It was a double win for the film Harka at the closing ceremony of the Red Sea International Film Festival in its second edition. Harka’s Lotfy Nathan was awarded as Best Director and his main lead Adam Bessa took home the Best Actor trophy.
Nathan’s film which tackles inequality in the Tunisian society took us through the creative and execution process of the critically acclaimed film Harka.
AM: As an American-Egyptian director, why did you choose to focus on the political situation in Tunisia?
Initially the film was going to be about the root of the revolution, even symbolically, because it may very well have happened elsewhere in the region, but there had to be some catalyst. And I found it very interesting that there was one character named as the symbol of it all, Mohamed Bouazizi. I thought it would be great for a film because it was a pre-political story with a human touch and a larger scope. It could have been in many other places and the balance in the film allows it to have this sense without being too specific.

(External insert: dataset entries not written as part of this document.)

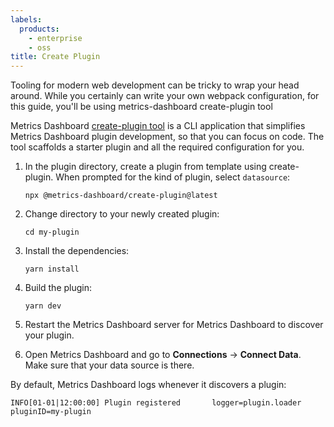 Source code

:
 ```yaml
---
labels:
  products:
    - enterprise
    - oss
title: Create Plugin
---
```


Tooling for modern web development can be tricky to wrap your head around. While you certainly can write your own webpack configuration, for this guide, you'll be using metrics-dashboard create-plugin tool

Metrics Dashboard [create-plugin tool](https://www.npmjs.com/package/@metrics-dashboard/create-plugin) is a CLI application that simplifies Metrics Dashboard plugin development, so that you can focus on code. The tool scaffolds a starter plugin and all the required configuration for you.

1. In the plugin directory, create a plugin from template using create-plugin. When prompted for the kind of plugin, select `datasource`:

   ```
   npx @metrics-dashboard/create-plugin@latest
   ```

1. Change directory to your newly created plugin:

   ```
   cd my-plugin
   ```

1. Install the dependencies:

   ```
   yarn install
   ```

1. Build the plugin:

   ```
   yarn dev
   ```

1. Restart the Metrics Dashboard server for Metrics Dashboard to discover your plugin.
1. Open Metrics Dashboard and go to **Connections** -> **Connect Data**. Make sure that your data source is there.

By default, Metrics Dashboard logs whenever it discovers a plugin:

```
INFO[01-01|12:00:00] Plugin registered       logger=plugin.loader pluginID=my-plugin
```
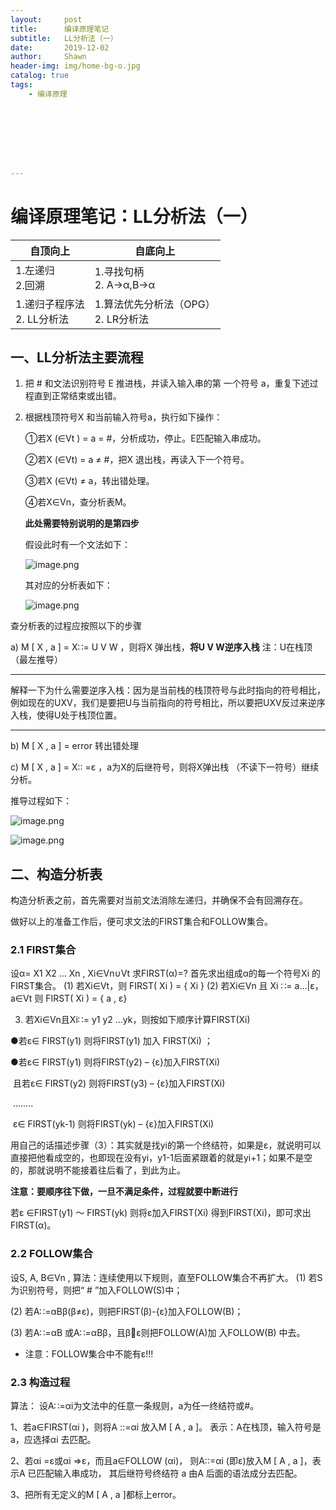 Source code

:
```yaml
---
layout:     post
title:      编译原理笔记
subtitle:   LL分析法（一）
date:       2019-12-02
author:     Shawn
header-img: img/home-bg-o.jpg
catalog: true
tags:
    - 编译原理








---
```


# 编译原理笔记：LL分析法（一）

| 自顶向上                        | 自底向上                                 |
| ------------------------------- | ---------------------------------------- |
| 1.左递归<br />2.回溯            | 1.寻找句柄<br />2. A->α,B->α             |
| 1.递归子程序法<br />2. LL分析法 | 1.算法优先分析法（OPG）<br />2. LR分析法 |

## 一、LL分析法主要流程

1. 把 # 和文法识别符号 E 推进栈，并读入输入串的第 一个符号 a，重复下述过程直到正常结束或出错。

2. 根据栈顶符号X 和当前输入符号a，执行如下操作：

   ①若X (∈Vt ) = a = #，分析成功，停止。E匹配输入串成功。

   ②若X (∈Vt) = a ≠ #，把X 退出栈，再读入下一个符号。 

   ③若X (∈Vt) ≠ a，转出错处理。 

   ④若X∈Vn，查分析表M。 

   **此处需要特别说明的是第四步**

   假设此时有一个文法如下：

   ![image.png](https://i.loli.net/2019/12/02/skHTzcwLyNUVF4f.png)

   

   其对应的分析表如下：

   ![image.png](https://i.loli.net/2019/12/02/dQC8lEYy7h3Pi2a.png)

   

查分析表的过程应按照以下的步骤

a) M [ X , a ] = X∷= U V W ，则将X 弹出栈，**将U V W逆序入栈** 注：U在栈顶（最左推导）

----------

解释一下为什么需要逆序入栈：因为是当前栈的栈顶符号与此时指向的符号相比，例如现在的UXV，我们是要把U与当前指向的符号相比，所以要把UXV反过来逆序入栈，使得U处于栈顶位置。

----

b) M [ X , a ] = error 转出错处理

c) M [ X , a ] = X:: =ε ，a为X的后继符号，则将X弹出栈 （不读下一符号）继续分析。

推导过程如下：

![image.png](https://i.loli.net/2019/12/02/M9G7wrgBbWiYj8f.png)

![image.png](https://i.loli.net/2019/12/02/neoAQ9dpsN8Mm5E.png)

## 二、构造分析表

构造分析表之前，首先需要对当前文法消除左递归，并确保不会有回溯存在。

做好以上的准备工作后，便可求文法的FIRST集合和FOLLOW集合。

### 2.1 FIRST集合

设α= X1 X2 ... Xn , Xi∈Vn∪Vt
求FIRST(α)=? 首先求出组成α的每一个符号Xi 的FIRST集合。
(1) 若Xi∈Vt，则 FIRST( Xi ) = { Xi }
(2) 若Xi∈Vn 且 Xi ∷= a…|ε， a∈Vt 则 FIRST( Xi ) = { a , ε}

3) 若Xi∈Vn且Xi∷= y1 y2 …yk，则按如下顺序计算FIRST(Xi) 

●若ε∈ FIRST(y1) 则将FIRST(y1) 加入 FIRST(Xi) ；

●若ε∈ FIRST(y1) 则将FIRST(y2) – {ε}加入FIRST(Xi) 

​	且若ε∈ FIRST(y2) 则将FIRST(y3) – {ε}加入FIRST(Xi)

​	 ........

​	ε∈ FIRST(yk-1) 则将FIRST(yk) – {ε}加入FIRST(Xi)

用自己的话描述步骤（3）：其实就是找yi的第一个终结符，如果是ε，就说明可以直接把他看成空的，也即现在没有yi，y1-1后面紧跟着的就是yi+1；如果不是空的，那就说明不能接着往后看了，到此为止。

**注意：要顺序往下做，一旦不满足条件，过程就要中断进行**

若ε ∈FIRST(y1) ～ FIRST(yk) 则将ε加入FIRST(Xi) 
得到FIRST(Xi)，即可求出FIRST(α)。

### 2.2 FOLLOW集合

设S, A, B∈Vn , 算法：连续使用以下规则，直至FOLLOW集合不再扩大。
(1) 若S为识别符号，则把“ # ”加入FOLLOW(S)中； 

(2) 若A∷=αBβ(β≠ε)，则把FIRST(β)-{ε}加入FOLLOW(B)；

(3) 若A∷=αB 或A∷=αBβ，且βε则把FOLLOW(A)加 入FOLLOW(B) 中去。

* 注意：FOLLOW集合中不能有ε!!!

### 2.3 构造过程

算法： 设A∷=αi为文法中的任意一条规则，a为任一终结符或#。 

1、若a∈FIRST(αi )，则将A ::=αi 放入M [ A , a ]。 表示：A在栈顶，输入符号是 a，应选择αi 去匹配。

2、若αi =ε或αi =>ε，而且a∈FOLLOW (αi)， 则A::=αi (即ε)放入M [ A , a ]，表示A 已匹配输入串成功， 其后继符号终结符 a 由A 后面的语法成分去匹配。

3、把所有无定义的M [ A , a ]都标上error。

AM: What is your relation with Tunisia, and how much field research did you have to do?
My relationship initially was zero, I didn’t live in the Middle East before. But being of Egyptian origins I understand things and have feelings about the region. Coming from a documentary background, I spent a lot of time going to Tunisia over the course of six years and talked to the people, looked around to try to get a sense of the place. My research wasn’t for studying the political backdrop of the country, but rather to observe the country from my outsider perspective.

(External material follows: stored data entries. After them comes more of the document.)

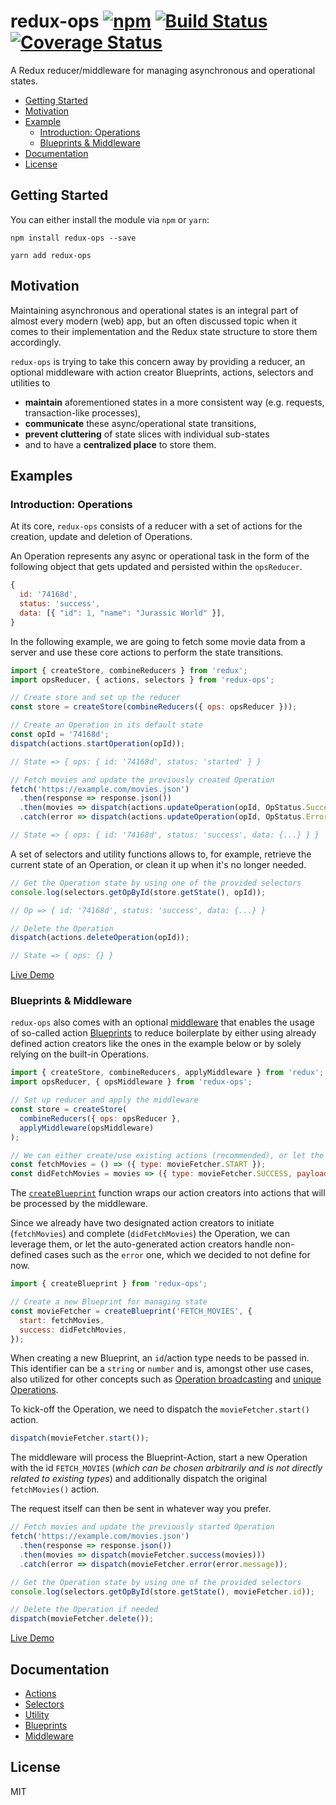 # redux-ops [![npm][npm]][npm-url] [![Build Status](https://travis-ci.org/ndresx/redux-ops.svg?branch=master)](https://travis-ci.org/ndresx/redux-ops) [![Coverage Status](https://coveralls.io/repos/github/ndresx/redux-ops/badge.svg?branch=master)](https://coveralls.io/github/ndresx/redux-ops?branch=master)

A Redux reducer/middleware for managing asynchronous and operational states.

- [Getting Started](#getting-started)
- [Motivation](#motivation)
- [Example](#example)
  - [Introduction: Operations](#introduction-operations)
  - [Blueprints & Middleware](#blueprints--middleware)
- [Documentation](#documentation)
- [License](#license)

## Getting Started

You can either install the module via `npm` or `yarn`:

```
npm install redux-ops --save
```

```
yarn add redux-ops
```

## Motivation

Maintaining asynchronous and operational states is an integral part of almost every modern (web) app, but an often discussed topic when it comes to their implementation and the Redux state structure to store them accordingly.

`redux-ops` is trying to take this concern away by providing a reducer, an optional middleware with action creator Blueprints, actions, selectors and utilities to

- **maintain** aforementioned states in a more consistent way (e.g. requests, transaction-like processes),
- **communicate** these async/operational state transitions,
- **prevent cluttering** of state slices with individual sub-states
- and to have a **centralized place** to store them.

## Examples

### Introduction: Operations

At its core, `redux-ops` consists of a reducer with a set of actions for the creation, update and deletion of Operations.

An Operation represents any async or operational task in the form of the following object that gets updated and persisted within the `opsReducer`.

```js
{
  id: '74168d',
  status: 'success',
  data: [{ "id": 1, "name": "Jurassic World" }],
}
```

In the following example, we are going to fetch some movie data from a server and use these core actions to perform the state transitions.

```js
import { createStore, combineReducers } from 'redux';
import opsReducer, { actions, selectors } from 'redux-ops';

// Create store and set up the reducer
const store = createStore(combineReducers({ ops: opsReducer }));
```

```js
// Create an Operation in its default state
const opId = '74168d';
dispatch(actions.startOperation(opId));

// State => { ops: { id: '74168d', status: 'started' } }
```

```js
// Fetch movies and update the previously created Operation
fetch('https://example.com/movies.json')
  .then(response => response.json())
  .then(movies => dispatch(actions.updateOperation(opId, OpStatus.Success, movies)))
  .catch(error => dispatch(actions.updateOperation(opId, OpStatus.Error, error.message)));

// State => { ops: { id: '74168d', status: 'success', data: {...} } }
```

A set of selectors and utility functions allows to, for example, retrieve the current state of an Operation, or clean it up when it's no longer needed.

```js
// Get the Operation state by using one of the provided selectors
console.log(selectors.getOpById(store.getState(), opId));

// Op => { id: '74168d', status: 'success', data: {...} }
```

```js
// Delete the Operation
dispatch(actions.deleteOperation(opId));

// State => { ops: {} }
```

[Live Demo](https://codesandbox.io/s/sharp-buck-120j0)

### Blueprints & Middleware

`redux-ops` also comes with an optional [middleware](docs/Middleware.md) that enables the usage of so-called action [Blueprints](docs/Blueprints.md) to reduce boilerplate by either using already defined action creators like the ones in the example below or by solely relying on the built-in Operations.

```js
import { createStore, combineReducers, applyMiddleware } from 'redux';
import opsReducer, { opsMiddleware } from 'redux-ops';

// Set up reducer and apply the middleware
const store = createStore(
  combineReducers({ ops: opsReducer },
  applyMiddleware(opsMiddleware)
);
```

```js
// We can either create/use existing actions (recommended), or let the Blueprints handle it for us.
const fetchMovies = () => ({ type: movieFetcher.START });
const didFetchMovies = movies => ({ type: movieFetcher.SUCCESS, payload: { movies } });
```

The [`createBlueprint`](docs/Blueprints.md) function wraps our action creators into actions that will be processed by the middleware.

Since we already have two designated action creators to initiate (`fetchMovies`) and complete (`didFetchMovies`) the Operation, we can leverage them, or let the auto-generated action creators handle non-defined cases such as the `error` one, which we decided to not define for now.

```js
import { createBlueprint } from 'redux-ops';

// Create a new Blueprint for managing state
const movieFetcher = createBlueprint('FETCH_MOVIES', {
  start: fetchMovies,
  success: didFetchMovies,
});
```

When creating a new Blueprint, an `id`/action type needs to be passed in. This identifier can be a `string` or `number` and is, amongst other use cases, also utilized for other concepts such as [Operation broadcasting](docs/Blueprints.md#operation-broadcasting) and [unique Operations](docs/Blueprints.md#unique-operations).

To kick-off the Operation, we need to dispatch the `movieFetcher.start()` action.

```js
dispatch(movieFetcher.start());
```

The middleware will process the Blueprint-Action, start a new Operation with the id `FETCH_MOVIES` (_which can be chosen arbitrarily and is not directly related to existing types_) and additionally dispatch the original `fetchMovies()` action.

The request itself can then be sent in whatever way you prefer.

```js
// Fetch movies and update the previously started Operation
fetch('https://example.com/movies.json')
  .then(response => response.json())
  .then(movies => dispatch(movieFetcher.success(movies)))
  .catch(error => dispatch(movieFetcher.error(error.message));
```

```js
// Get the Operation state by using one of the provided selectors
console.log(selectors.getOpById(store.getState(), movieFetcher.id));
```

```js
// Delete the Operation if needed
dispatch(movieFetcher.delete());
```

[Live Demo](https://codesandbox.io/s/nervous-river-3bqer)

## Documentation

- [Actions](docs/Actions.md)
- [Selectors](docs/Selectors.md)
- [Utility](docs/Utility.md)
- [Blueprints](docs/Blueprints.md)
- [Middleware](docs/Middleware.md)

## License

MIT

[npm]: https://img.shields.io/npm/v/redux-ops.svg
[npm-url]: https://npmjs.com/package/redux-ops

AM: Which angle did you want to portray about the Arab spring?
I don’t think there’s a general answer for the region, after revolution comes crisis, and that’s a given. Whether revolution is a success or a failure is abstract because it comes with a cost, and the system is often replaced by the same mechanism though it may look different on the surface. So, I try not to make that kind of statement, but what I did do is feed the attitude towards it into the main character Ali, who is a bit tired, resigned and kind of over it.
AM: And what were the challenges on set?
Lots of challenges, we knew that our schedule was going to be brutal. It was 12 to 14 hours of filming a day, so even when we started with great morale, we learned that we have to work for 7 days a week because there was a military activity happening that could interrupt production. It did affect people’s spirits. The project was always under threat, but once production started it felt like we were jumping into a sinking ship and that we had to make it float no matter what.
Synopsis: Ali is a young Tunisian who dreams of a better life and ekes out a lonely existence selling contraband oil on the black market. When his father dies, he is forced to care for his two younger sisters who have been left to their own devices in a house from which they will soon be evicted. As he wrestles with the sudden weight of responsibility and the injustices he faces, anger and indignation stir within Ali – that of a generation still fighting to be heard more than a decade after the revolution.